Hoy, el gobierno de los Estados Unidos intenta crear una narrativa –para ocultar la farsa- negando lo que el propio Trump ha reconocido, pues hace pocos meses el mismo mandatario estadounidense aseguró que contra Cuba han hecho todo y no han podido derrocar la Revolución, y además ha reconocido que sí implementan un bloqueo económico, comercial y financiero contra la isla al que desde enero pasado sumaron un bloqueo total de petróleo con amenazas a cualquier país, empresa u organización que proporcione el hidrocarburo a Cuba, todo esto dicho con descaro por Trump, pero ahora Marco Rubio cree poder engañar al pueblo cubano dirigiendo un mensaje en el que usa como señuelo la cantidad de 100 millones de dólares para atraer a todo aquel que desee traicionar a su patria; el hecho sería risible sino fuera ridículo. Además, la acusación contra el comandante Raúl Castro no solo carece de cualquier índole moral, sino que también es una mentira más usada como propaganda de guerra.

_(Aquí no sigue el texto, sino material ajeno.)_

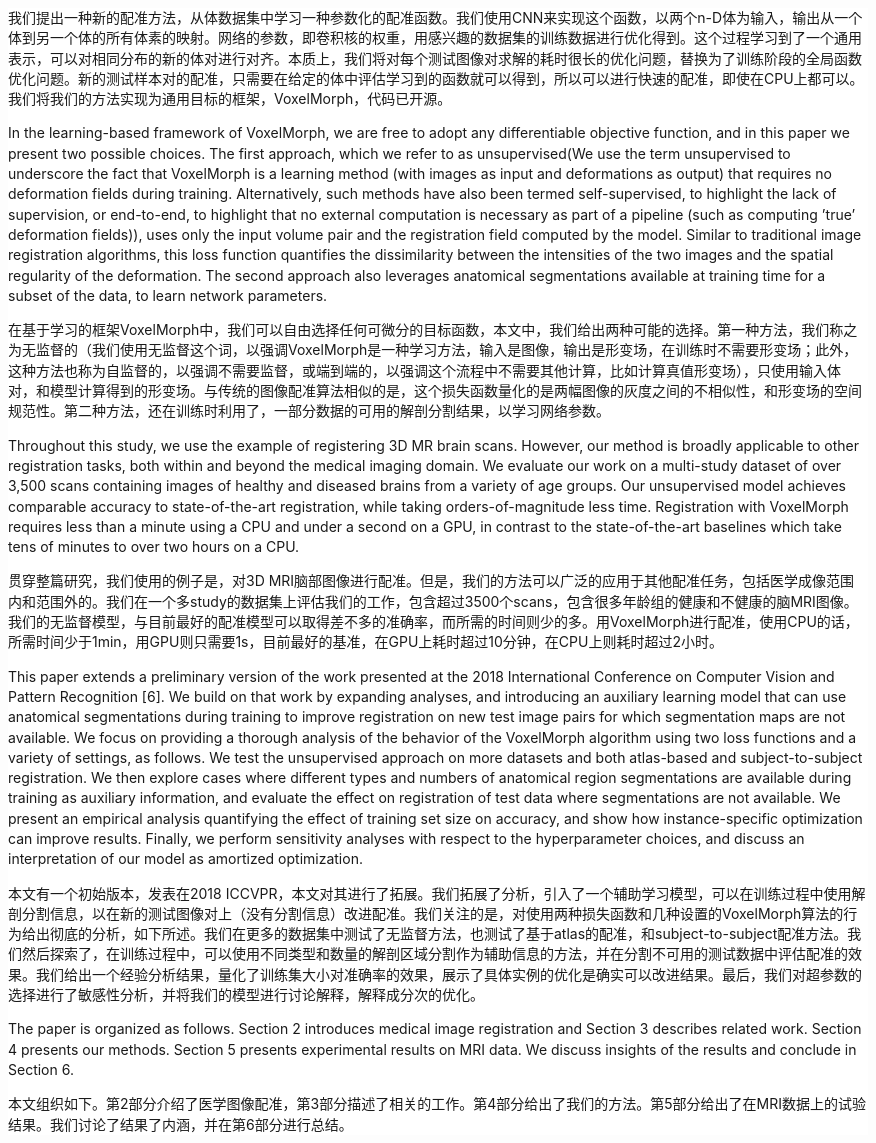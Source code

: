 我们提出一种新的配准方法，从体数据集中学习一种参数化的配准函数。我们使用CNN来实现这个函数，以两个n-D体为输入，输出从一个体到另一个体的所有体素的映射。网络的参数，即卷积核的权重，用感兴趣的数据集的训练数据进行优化得到。这个过程学习到了一个通用表示，可以对相同分布的新的体对进行对齐。本质上，我们将对每个测试图像对求解的耗时很长的优化问题，替换为了训练阶段的全局函数优化问题。新的测试样本对的配准，只需要在给定的体中评估学习到的函数就可以得到，所以可以进行快速的配准，即使在CPU上都可以。我们将我们的方法实现为通用目标的框架，VoxelMorph，代码已开源。

In the learning-based framework of VoxelMorph, we are free to adopt any differentiable objective function, and in this paper we present two possible choices. The first approach, which we refer to as unsupervised(We use the term unsupervised to underscore the fact that VoxelMorph is a learning method (with images as input and deformations as output) that requires no deformation fields during training. Alternatively, such methods have also been termed self-supervised, to highlight the lack of supervision, or end-to-end, to highlight that no external computation is necessary as part of a pipeline (such as computing ’true’ deformation fields)), uses only the input volume pair and the registration field computed by the model. Similar to traditional image registration algorithms, this loss function quantifies the dissimilarity between the intensities of the two images and the spatial regularity of the deformation. The second approach also leverages anatomical segmentations available at training time for a subset of the data, to learn network parameters.

在基于学习的框架VoxelMorph中，我们可以自由选择任何可微分的目标函数，本文中，我们给出两种可能的选择。第一种方法，我们称之为无监督的（我们使用无监督这个词，以强调VoxelMorph是一种学习方法，输入是图像，输出是形变场，在训练时不需要形变场；此外，这种方法也称为自监督的，以强调不需要监督，或端到端的，以强调这个流程中不需要其他计算，比如计算真值形变场），只使用输入体对，和模型计算得到的形变场。与传统的图像配准算法相似的是，这个损失函数量化的是两幅图像的灰度之间的不相似性，和形变场的空间规范性。第二种方法，还在训练时利用了，一部分数据的可用的解剖分割结果，以学习网络参数。

Throughout this study, we use the example of registering 3D MR brain scans. However, our method is broadly applicable to other registration tasks, both within and beyond the medical imaging domain. We evaluate our work on a multi-study dataset of over 3,500 scans containing images of healthy and diseased brains from a variety of age groups. Our unsupervised model achieves comparable accuracy to state-of-the-art registration, while taking orders-of-magnitude less time. Registration with VoxelMorph requires less than a minute using a CPU and under a second on a GPU, in contrast to the state-of-the-art baselines which take tens of minutes to over two hours on a CPU.

贯穿整篇研究，我们使用的例子是，对3D MRI脑部图像进行配准。但是，我们的方法可以广泛的应用于其他配准任务，包括医学成像范围内和范围外的。我们在一个多study的数据集上评估我们的工作，包含超过3500个scans，包含很多年龄组的健康和不健康的脑MRI图像。我们的无监督模型，与目前最好的配准模型可以取得差不多的准确率，而所需的时间则少的多。用VoxelMorph进行配准，使用CPU的话，所需时间少于1min，用GPU则只需要1s，目前最好的基准，在GPU上耗时超过10分钟，在CPU上则耗时超过2小时。

This paper extends a preliminary version of the work presented at the 2018 International Conference on Computer Vision and Pattern Recognition [6]. We build on that work by expanding analyses, and introducing an auxiliary learning model that can use anatomical segmentations during training to improve registration on new test image pairs for which segmentation maps are not available. We focus on providing a thorough analysis of the behavior of the VoxelMorph algorithm using two loss functions and a variety of settings, as follows. We test the unsupervised approach on more datasets and both atlas-based and subject-to-subject registration. We then explore cases where different types and numbers of anatomical region segmentations are available during training as auxiliary information, and evaluate the effect on registration of test data where segmentations are not available. We present an empirical analysis quantifying the effect of training set size on accuracy, and show how instance-specific optimization can improve results. Finally, we perform sensitivity analyses with respect to the hyperparameter choices, and discuss an interpretation of our model as amortized optimization.

本文有一个初始版本，发表在2018 ICCVPR，本文对其进行了拓展。我们拓展了分析，引入了一个辅助学习模型，可以在训练过程中使用解剖分割信息，以在新的测试图像对上（没有分割信息）改进配准。我们关注的是，对使用两种损失函数和几种设置的VoxelMorph算法的行为给出彻底的分析，如下所述。我们在更多的数据集中测试了无监督方法，也测试了基于atlas的配准，和subject-to-subject配准方法。我们然后探索了，在训练过程中，可以使用不同类型和数量的解剖区域分割作为辅助信息的方法，并在分割不可用的测试数据中评估配准的效果。我们给出一个经验分析结果，量化了训练集大小对准确率的效果，展示了具体实例的优化是确实可以改进结果。最后，我们对超参数的选择进行了敏感性分析，并将我们的模型进行讨论解释，解释成分次的优化。

The paper is organized as follows. Section 2 introduces medical image registration and Section 3 describes related work. Section 4 presents our methods. Section 5 presents experimental results on MRI data. We discuss insights of the results and conclude in Section 6.

本文组织如下。第2部分介绍了医学图像配准，第3部分描述了相关的工作。第4部分给出了我们的方法。第5部分给出了在MRI数据上的试验结果。我们讨论了结果了内涵，并在第6部分进行总结。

Los hechos del 24 de febrero de 1996 están documentados desde esa misma fecha, el gobierno de los Estados Unidos tiene toda la información porque le fue proporcionada por el gobierno socialista de Cuba desde antes de que acontecieran, ya que forman parte de una de las tantas campañas de agresión y provocación efectuadas tanto por el gobierno imperialista como por las organizaciones contrarrevolucionarias situadas en Miami, organizaciones abiertamente terroristas de las cuales Cuba ha informado a detalle; es decir, Estados Unidos sabe y sabía la verdad desde muchos meses antes, pero prefiere manipular la información buscando un pretexto para realizar una invasión militar, aunque ante los ojos del mundo lo absurdo y ridículo de las acusaciones son muestra de la desesperación del imperialismo que se sabe en decadencia y aletea antes de ahogarse; la tragedia del imperio es su propia farsa.
Hoy el pueblo cubano está firme con su Revolución, dando muestra una vez más de su capacidad de resistir los embates imperialistas, y de que la unidad entre pueblo y gobierno se mantiene con fortaleza, algo que el imperialismo detesta y se niega a sí mismo para continuar realizando estas campañas cínicas. Raúl Castro, como Fidel, es un ejemplo y un líder revolucionario reconocido y respaldado por el pueblo, su ética humanista lo coloca por encima de sus agresores, pues ni Trump ni Rubio tienen el reconocimiento moral de su pueblo; la grandeza de Raúl está en su sencillez, en su inteligencia como estratega y en su visión como revolucionario, pues ha sabido dar todo por el bienestar de su patria socialista.